We assume people are being rational all the time and that if you give them facts they’ll act on the facts. That’s not really what happens. We all make assumptions based on our prejudices and intuitions and then we use the facts to back them up. Call me cynical but I think that’s the way that humans work. I think that’s the way that we all work.
If you start off on the assumption that if you raise enough awareness things will change, I think you’re in the wrong place. My conclusion personally is that the useful thing you can do is keep telling the truth, to keep being honest about what’s actually happening to provide information for people who want to act on it, but also just to hunker down really and get on with doing what useful work you can do at your local level without imagining that you can change the way that society is going, because I don’t think at the moment that you can.
Kingsnorth has figured out an important source of human confusion—we assume people are being rational all the time and that if you give them facts they’ll act on the facts.
Eventually, Kingsnorth will get past the point where he hedges his remarks ("call me cynical"). There's nothing cynical about it, Paul. You're absolutely right, that's how humans work. The journey out of Flatland is long and difficult. There are many pitfalls, garden paths, hidden traps. It's the most elaborate maze one can imagine [image left].
In the past, I've called this fallacy the imputation of rationality. But of course there is little rationality in human cognition generally, especially when some piece of Bad News runs afoul of instinctual behaviors (self-interest, groupiness/group identity, growth, etc.).
God love 'em, but scientists make that mistake all the time. Scientists discover some Bad News, usually about the environment, and then assume they can simply hand that information over to policymakers, who presumably will act rationally based on the new results. Wrong! Hardly ever happens! Humans don't work that way. They don't want to hear it!
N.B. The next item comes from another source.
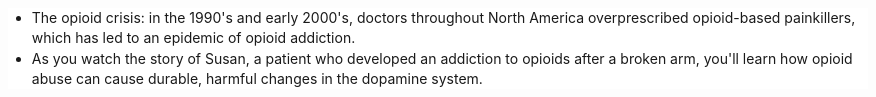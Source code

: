 - The opioid crisis: in the 1990's and early 2000's, doctors throughout North America overprescribed opioid-based painkillers, which has led to an epidemic of opioid addiction.
- As you watch the story of Susan, a patient who developed an addiction to opioids after a broken arm, you'll learn how opioid abuse can cause durable, harmful changes in the dopamine system.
The thing that makes it so hard to figure this out is that humans always sound so reasonable when really they're bullshitting like there's no tomorrow. But if you stop listening, and start paying attention to what humans do, not what they say—these are frequently at odds—you can figure out what's going on.
And even with Reason in short supply, there is even less Compassion, especially here in the United States.
Anyway, it's nice to see some points of view out there which are largely in accord with Reality. That is to say, which aren't delusional in some fundamental way. I'll let Leonard take it from here. Needless to say, I'm no longer waiting for the miracle to come
Dave - as always, great post. One caveat to the point about policymakers. As someone still currently working in the environmental community, I know first-hand the errors that this field makes when dealing with policymakers. While I agree that facts alone are not enough to persuade, there is more at work here (which you are already likely aware).
The real problem with the lack of climate change, energy policy, etc. is that those policy decisions - and in fact, any policy decision where there is a significant vested economic interest - are generally based on: (1) towing the party line, which often is a direct result of who contributes the most money; (2) who are the in-district economic elite (usually not renewable energy companies); and (3) the elected official's personal preference.
Numbers 1 and 2 generally supersede #3, because although not completely rational (like all humans), elected officials generally like their jobs, want to get re-elected, and aren't particularly worried about anything other than that next election.
Fun fact from the Sunlight Foundation: .001 percent of this country (about 31k people) contributed 28 percent of the total campaign donations in 2012. There is zero hope for reform of any industry in the public interest, or maintaining anything other than benefits for that uber-elite unless there is a fairly radical alteration of the current political incentives.
Happy birthday, and hope you keep writing.